======== EXERCISE MATERIAL

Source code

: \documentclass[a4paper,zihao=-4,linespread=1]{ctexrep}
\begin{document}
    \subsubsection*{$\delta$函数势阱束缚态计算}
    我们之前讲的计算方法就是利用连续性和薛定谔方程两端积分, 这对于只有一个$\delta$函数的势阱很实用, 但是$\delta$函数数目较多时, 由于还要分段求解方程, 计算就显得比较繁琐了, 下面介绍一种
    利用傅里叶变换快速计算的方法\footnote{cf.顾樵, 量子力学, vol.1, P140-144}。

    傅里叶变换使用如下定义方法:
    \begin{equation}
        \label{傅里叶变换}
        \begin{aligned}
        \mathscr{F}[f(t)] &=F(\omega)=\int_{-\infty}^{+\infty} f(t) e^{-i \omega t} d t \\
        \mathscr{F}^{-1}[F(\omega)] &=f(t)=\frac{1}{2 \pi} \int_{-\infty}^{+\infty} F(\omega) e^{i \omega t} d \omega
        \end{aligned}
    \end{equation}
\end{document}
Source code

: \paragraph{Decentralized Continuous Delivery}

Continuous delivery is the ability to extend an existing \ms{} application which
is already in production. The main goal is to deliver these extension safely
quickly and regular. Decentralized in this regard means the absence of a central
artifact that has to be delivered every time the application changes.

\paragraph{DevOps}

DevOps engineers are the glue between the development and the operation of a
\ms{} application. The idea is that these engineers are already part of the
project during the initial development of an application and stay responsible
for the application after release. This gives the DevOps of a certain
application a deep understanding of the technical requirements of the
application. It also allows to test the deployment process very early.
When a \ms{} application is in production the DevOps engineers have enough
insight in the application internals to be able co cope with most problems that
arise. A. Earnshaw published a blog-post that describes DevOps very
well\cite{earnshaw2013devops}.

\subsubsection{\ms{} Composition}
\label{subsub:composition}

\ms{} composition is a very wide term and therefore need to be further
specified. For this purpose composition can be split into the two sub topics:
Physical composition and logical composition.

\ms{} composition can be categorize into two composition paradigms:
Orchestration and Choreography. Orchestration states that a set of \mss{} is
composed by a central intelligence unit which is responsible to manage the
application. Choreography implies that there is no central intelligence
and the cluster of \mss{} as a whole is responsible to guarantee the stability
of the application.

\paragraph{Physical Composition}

================
======== EXERCISE MATERIAL

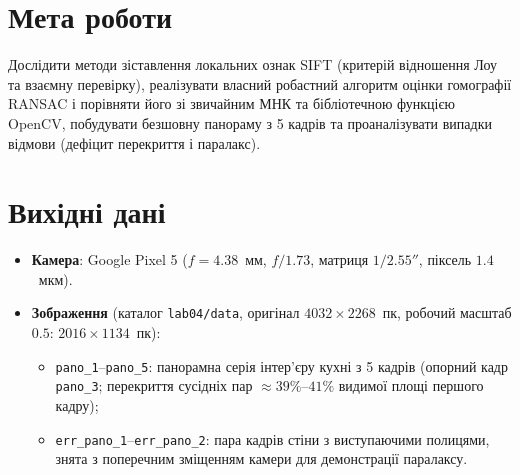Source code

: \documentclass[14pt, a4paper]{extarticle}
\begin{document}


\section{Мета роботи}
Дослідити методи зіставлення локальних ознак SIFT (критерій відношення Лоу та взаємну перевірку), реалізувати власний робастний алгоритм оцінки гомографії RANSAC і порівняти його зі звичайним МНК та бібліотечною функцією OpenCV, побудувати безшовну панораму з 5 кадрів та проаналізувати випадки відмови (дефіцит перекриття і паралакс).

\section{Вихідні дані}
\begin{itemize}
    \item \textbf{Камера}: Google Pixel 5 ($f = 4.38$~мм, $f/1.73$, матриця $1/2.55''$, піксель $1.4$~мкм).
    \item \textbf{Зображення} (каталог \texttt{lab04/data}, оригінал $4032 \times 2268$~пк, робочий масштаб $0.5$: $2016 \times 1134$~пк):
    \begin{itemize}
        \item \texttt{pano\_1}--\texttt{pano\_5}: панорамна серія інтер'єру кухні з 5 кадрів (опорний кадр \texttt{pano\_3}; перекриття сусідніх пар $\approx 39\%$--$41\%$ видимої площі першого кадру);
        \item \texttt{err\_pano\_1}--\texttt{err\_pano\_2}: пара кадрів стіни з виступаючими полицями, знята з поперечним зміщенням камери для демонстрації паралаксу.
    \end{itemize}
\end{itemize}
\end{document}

================
======== EXERCISE MATERIAL

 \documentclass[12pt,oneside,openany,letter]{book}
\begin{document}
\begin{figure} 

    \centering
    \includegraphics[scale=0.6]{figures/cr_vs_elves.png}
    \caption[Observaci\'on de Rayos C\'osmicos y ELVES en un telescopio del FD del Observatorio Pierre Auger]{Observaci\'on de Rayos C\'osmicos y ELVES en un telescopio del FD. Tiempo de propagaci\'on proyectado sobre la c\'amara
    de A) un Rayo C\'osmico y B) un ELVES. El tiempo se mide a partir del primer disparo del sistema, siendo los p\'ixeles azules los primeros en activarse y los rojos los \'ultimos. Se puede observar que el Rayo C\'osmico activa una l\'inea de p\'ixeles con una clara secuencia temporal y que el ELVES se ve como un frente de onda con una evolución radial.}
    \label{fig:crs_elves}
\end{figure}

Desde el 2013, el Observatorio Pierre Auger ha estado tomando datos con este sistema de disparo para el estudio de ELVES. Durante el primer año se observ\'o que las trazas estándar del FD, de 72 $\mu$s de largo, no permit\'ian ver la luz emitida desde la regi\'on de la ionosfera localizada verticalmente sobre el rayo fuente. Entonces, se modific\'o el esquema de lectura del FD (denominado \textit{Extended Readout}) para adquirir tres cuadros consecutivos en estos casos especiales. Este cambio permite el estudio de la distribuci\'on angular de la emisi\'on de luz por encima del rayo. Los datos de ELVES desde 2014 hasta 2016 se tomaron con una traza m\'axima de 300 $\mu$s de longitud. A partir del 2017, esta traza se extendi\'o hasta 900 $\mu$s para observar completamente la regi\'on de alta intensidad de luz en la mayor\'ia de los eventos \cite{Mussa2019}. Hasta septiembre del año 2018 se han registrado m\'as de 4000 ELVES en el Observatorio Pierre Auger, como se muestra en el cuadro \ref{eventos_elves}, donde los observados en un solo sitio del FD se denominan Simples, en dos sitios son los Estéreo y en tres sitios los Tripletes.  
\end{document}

================

TASK PROMPT =>
Extract every line from the records above that contains the word "mathscr".

RESPONSE AREA =>
        \mathscr{F}[f(t)] &=F(\omega)=\int_{-\infty}^{+\infty} f(t) e^{-i \omega t} d t \\
        \mathscr{F}^{-1}[F(\omega)] &=f(t)=\frac{1}{2 \pi} \int_{-\infty}^{+\infty} F(\omega) e^{i \omega t} d \omega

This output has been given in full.